Savacool’s first outing of the season didn’t go as he hoped. He gave up five earned runs on seven hits over six innings against USF in a Maryland loss.
[Rob Vaughn, Maryland baseball are using their series against Ole Miss as a measuring stick]
Vaughn credited the lackluster outing to getting behind in too many counts, which allowed opposing hitters to ignore Savacool’s breaking pitches and hone in on his fastball.
Friday’s start was essentially the opposite. The pitcher frequently got ahead of batters and kept hitters guessing what was coming next, helping his breaking pitches.

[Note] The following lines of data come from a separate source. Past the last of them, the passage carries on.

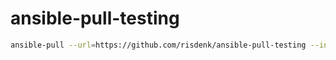 # ansible-pull-testing

```bash
ansible-pull --url=https://github.com/risdenk/ansible-pull-testing --inventory=~/.ansible/pull/$(hostname -f)/hosts --clean --only-if-changed
```

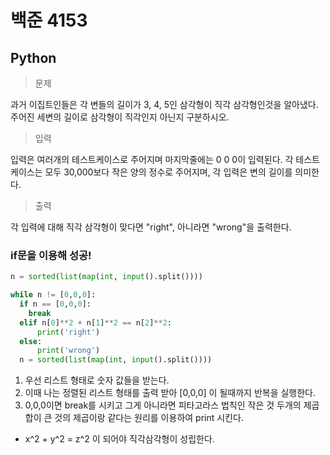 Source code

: # 백준 4153
## Python

> 문제

과거 이집트인들은 각 변들의 길이가 3, 4, 5인 삼각형이 직각 삼각형인것을 알아냈다. 주어진 세변의 길이로 삼각형이 직각인지 아닌지 구분하시오.

> 입력

입력은 여러개의 테스트케이스로 주어지며 마지막줄에는 0 0 0이 입력된다. 각 테스트케이스는 모두 30,000보다 작은 양의 정수로 주어지며, 각 입력은 변의 길이를 의미한다.

> 출력

각 입력에 대해 직각 삼각형이 맞다면 "right", 아니라면 "wrong"을 출력한다.

### if문을 이용해 성공!
```python
n = sorted(list(map(int, input().split())))

while n != [0,0,0]:
  if n == [0,0,0]:
    break
  elif n[0]**2 + n[1]**2 == n[2]**2:
      print('right')
  else:
      print('wrong')
  n = sorted(list(map(int, input().split())))
```
1. 우선 리스트 형태로 숫자 값들을 받는다.
2. 이때 나는 정렬된 리스트 형태를 출력 받아 [0,0,0] 이 될때까지 반복을 실행한다.
3. 0,0,0이면 break를 시키고 그게 아니라면 피타고라스 법칙인 작은 것 두개의 제곱 합이 큰 것의 제곱이랑 같다는 원리를 이용하여 print 시킨다.

- x^2 + y^2 = z^2 이 되어야 직각삼각형이 성립한다. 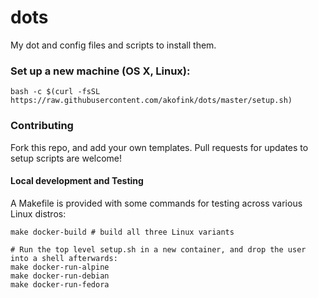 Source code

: dots
====

My dot and config files and scripts to install them.

### Set up a new machine (OS X, Linux):

```
bash -c $(curl -fsSL https://raw.githubusercontent.com/akofink/dots/master/setup.sh)
```

### Contributing

Fork this repo, and add your own templates. Pull requests for updates to setup scripts are welcome!

#### Local development and Testing

A Makefile is provided with some commands for testing across various Linux distros:

```
make docker-build # build all three Linux variants

# Run the top level setup.sh in a new container, and drop the user into a shell afterwards:
make docker-run-alpine
make docker-run-debian
make docker-run-fedora
```


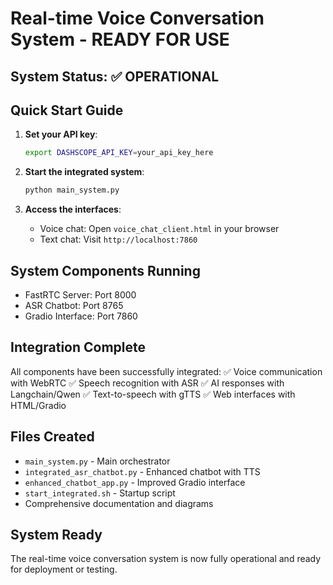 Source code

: # Real-time Voice Conversation System - READY FOR USE

## System Status: ✅ OPERATIONAL

## Quick Start Guide

1. **Set your API key**:
   ```bash
   export DASHSCOPE_API_KEY=your_api_key_here
   ```

2. **Start the integrated system**:
   ```bash
   python main_system.py
   ```

3. **Access the interfaces**:
   - Voice chat: Open `voice_chat_client.html` in your browser
   - Text chat: Visit `http://localhost:7860`

## System Components Running

- FastRTC Server: Port 8000
- ASR Chatbot: Port 8765
- Gradio Interface: Port 7860

## Integration Complete

All components have been successfully integrated:
✅ Voice communication with WebRTC
✅ Speech recognition with ASR
✅ AI responses with Langchain/Qwen
✅ Text-to-speech with gTTS
✅ Web interfaces with HTML/Gradio

## Files Created

- `main_system.py` - Main orchestrator
- `integrated_asr_chatbot.py` - Enhanced chatbot with TTS
- `enhanced_chatbot_app.py` - Improved Gradio interface
- `start_integrated.sh` - Startup script
- Comprehensive documentation and diagrams

## System Ready

The real-time voice conversation system is now fully operational and ready for deployment or testing.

The dangerous fastball-curveball combination resulted in the first start in Savacool’s career with at least nine strikeouts and no walks.
Maryland paired that strong pitching with a fast start for its offense. Vaughn urged his offense to get going earlier in games and get more leadoff hitters on base. The Terps lagged behind in the early innings in both of its losses this season, rendering late-inning rallies meaningless.
They did what Vaughn clamored for Friday night, taking an early 2-0 lead and adding to it throughout. Leadoff hitters reached base safely in four innings.
“If you just compare the two offenses … we controlled the strike zone a little bit better,” Vaughn said.”
[Early pitching struggles doom No. 13 Maryland baseball in 8-6 loss to West Virginia]
After a three up, three down first inning, Ian Petrutz and Eddie Hacopian opened the second with a pair of singles. Matt Woods, making his season debut, walked to load the bases.
Kevin Keister hit a sacrifice fly that scored Petrutz and Bobby Zmarzlak beat out a potentially inning-ending double play to let Hacopian to trot home.
Luke Shliger provided Maryland its third run in the fifth inning by scoring Elijah Lambros — who led off the frame with a double.
Then, Petrutz widened his team’s advantage even further.
He crushed a grand slam — Maryland’s fourth grand of the year and his second — in the exclamation point on a statement victory.
“Up until tonight, I thought we had good moments, but we didn’t really play collective offense,” Vaughn said. “We had a pretty steady attack tonight.”
Vaughn defined success for Maryland this weekend as winning all three games and nothing less. Through one game, they’re on track to meet his high expectations against the defending national champions.